Kenyatta Avenue Viaduct Progress June 2026
Kenyatta Avenue Viaduct Progress June 2026 | D254/YouTube
The Chinese firm's portfolio expands with the airport project, adding to major rail, road and stadium works that shape Kenya's infrastructure landscape.

China Road and Bridge Corporation (CRBC) has pushed its total contract value in Kenya beyond Sh1.2 trillion. The latest boost comes from the Sh154 billion Jomo Kenyatta International Airport (JKIA) modernisation project.

The deal involves building a new terminal and upgrading existing facilities. Passenger capacity at the airport is expected to grow from 7.5 million to 22 million when works finish.

CRBC operates as a subsidiary of China Communications Construction Company (CCCC). The parent firm holds a 99 per cent stake in CRBC with the remaining one per cent owned by China First Highway Engineering Company.

The company has delivered several landmark infrastructure schemes. These have transformed connectivity through rail, expressways and bypass networks.

Key projects include the Mombasa–Nairobi Standard Gauge Railway valued at Sh327 billion. The Nairobi–Naivasha SGR section stands at Sh180 billion. SGR extension to Kisumu will also be theirs.

The Nairobi Expressway cost Sh80 billion and has eased traffic between the airport and Westlands. Other roads cover the Southern Bypass at Sh20 billion, Eastern Bypass at Sh20 billion and Western Bypass at Sh17 billion.

Additional works include the Talanta Stadium worth Sh45 billion, Makupa Bridge at Sh5 billion, Kenyatta Avenue Viaduct and Haile Selassie Underpass. These initiatives support urban mobility and event hosting.

CRBC is also involved in the Nairobi–Nakuru–Mau Summit toll highway. The 233-kilometre project is valued at Sh170 billion under a consortium arrangement.

The firm may pursue upcoming schemes such as the Athi Dam in Tsavo East National Park and the Nithi Bridge. Success would further extend its role in water and transport infrastructure.

CRBC entered Kenya during the Kibaki administration and has grown into a leading contractor. Its projects frequently use Chinese loans or public-private partnership models.
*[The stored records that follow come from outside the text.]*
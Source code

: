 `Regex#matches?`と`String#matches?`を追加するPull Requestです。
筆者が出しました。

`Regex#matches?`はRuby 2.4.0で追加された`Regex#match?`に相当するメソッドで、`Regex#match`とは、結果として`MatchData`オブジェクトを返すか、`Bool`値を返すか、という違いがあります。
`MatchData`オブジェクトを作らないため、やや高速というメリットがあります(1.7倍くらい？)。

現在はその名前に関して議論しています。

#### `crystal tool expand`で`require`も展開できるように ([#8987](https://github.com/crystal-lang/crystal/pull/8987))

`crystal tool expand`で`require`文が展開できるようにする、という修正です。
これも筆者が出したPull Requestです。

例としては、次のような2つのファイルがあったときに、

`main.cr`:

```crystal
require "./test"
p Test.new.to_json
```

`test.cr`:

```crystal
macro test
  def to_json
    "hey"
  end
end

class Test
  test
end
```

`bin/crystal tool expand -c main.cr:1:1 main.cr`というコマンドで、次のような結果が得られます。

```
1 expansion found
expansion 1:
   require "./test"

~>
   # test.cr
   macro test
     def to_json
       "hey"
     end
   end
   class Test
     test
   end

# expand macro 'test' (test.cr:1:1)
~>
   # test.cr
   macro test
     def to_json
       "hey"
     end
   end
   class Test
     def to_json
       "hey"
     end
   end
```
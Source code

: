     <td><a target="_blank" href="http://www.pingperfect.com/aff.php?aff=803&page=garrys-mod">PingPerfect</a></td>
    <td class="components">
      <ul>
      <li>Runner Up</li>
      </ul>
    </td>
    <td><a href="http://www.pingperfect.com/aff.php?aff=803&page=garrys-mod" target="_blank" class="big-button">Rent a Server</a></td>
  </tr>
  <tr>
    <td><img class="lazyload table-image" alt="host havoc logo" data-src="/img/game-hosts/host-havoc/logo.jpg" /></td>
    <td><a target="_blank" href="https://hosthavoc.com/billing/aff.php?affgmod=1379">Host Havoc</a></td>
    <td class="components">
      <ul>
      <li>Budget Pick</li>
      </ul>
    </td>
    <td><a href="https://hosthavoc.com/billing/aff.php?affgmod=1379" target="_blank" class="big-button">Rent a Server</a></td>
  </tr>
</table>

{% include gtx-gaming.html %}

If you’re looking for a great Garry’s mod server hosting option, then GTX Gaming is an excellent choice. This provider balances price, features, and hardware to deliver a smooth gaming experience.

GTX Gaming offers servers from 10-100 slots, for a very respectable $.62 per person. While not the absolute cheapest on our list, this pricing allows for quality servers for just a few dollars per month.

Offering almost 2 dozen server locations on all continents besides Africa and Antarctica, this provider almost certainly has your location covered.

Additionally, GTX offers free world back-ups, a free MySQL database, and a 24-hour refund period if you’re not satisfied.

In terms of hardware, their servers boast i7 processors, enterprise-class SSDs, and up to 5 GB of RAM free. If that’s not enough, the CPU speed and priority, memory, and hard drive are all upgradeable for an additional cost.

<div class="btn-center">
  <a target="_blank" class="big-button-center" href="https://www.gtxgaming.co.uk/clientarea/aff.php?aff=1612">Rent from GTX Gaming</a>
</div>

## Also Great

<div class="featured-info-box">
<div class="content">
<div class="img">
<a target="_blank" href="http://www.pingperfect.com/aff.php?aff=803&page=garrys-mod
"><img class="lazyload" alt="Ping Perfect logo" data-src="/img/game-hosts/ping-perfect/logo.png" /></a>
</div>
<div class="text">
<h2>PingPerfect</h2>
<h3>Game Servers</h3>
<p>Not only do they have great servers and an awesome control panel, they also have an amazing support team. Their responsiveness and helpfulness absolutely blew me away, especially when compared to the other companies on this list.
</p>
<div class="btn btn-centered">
The dominance of Chinese firms has triggered discussions in Parliament. Bills aimed at protecting local contractors have not passed, leaving big contracts with international players.

Kenyan contractors often participate as subcontractors or on smaller packages. The largest projects still go to firms like CRBC that bring financing and technical expertise.

The JKIA modernisation will strengthen Kenya’s primary international gateway. It complements the rail and road networks already delivered by CRBC.

Improved infrastructure lowers costs for material transport and labour movement in construction projects. Reliable links support housing development and industrial expansion in connected regions.

Kenya pursues large-scale works to address development needs. Partnerships with companies like CRBC provide the scale and speed required for ambitious infrastructure goals.

The growing contract book reflects sustained investment in the built environment. It also raises questions about strategies to grow local capacity alongside foreign involvement.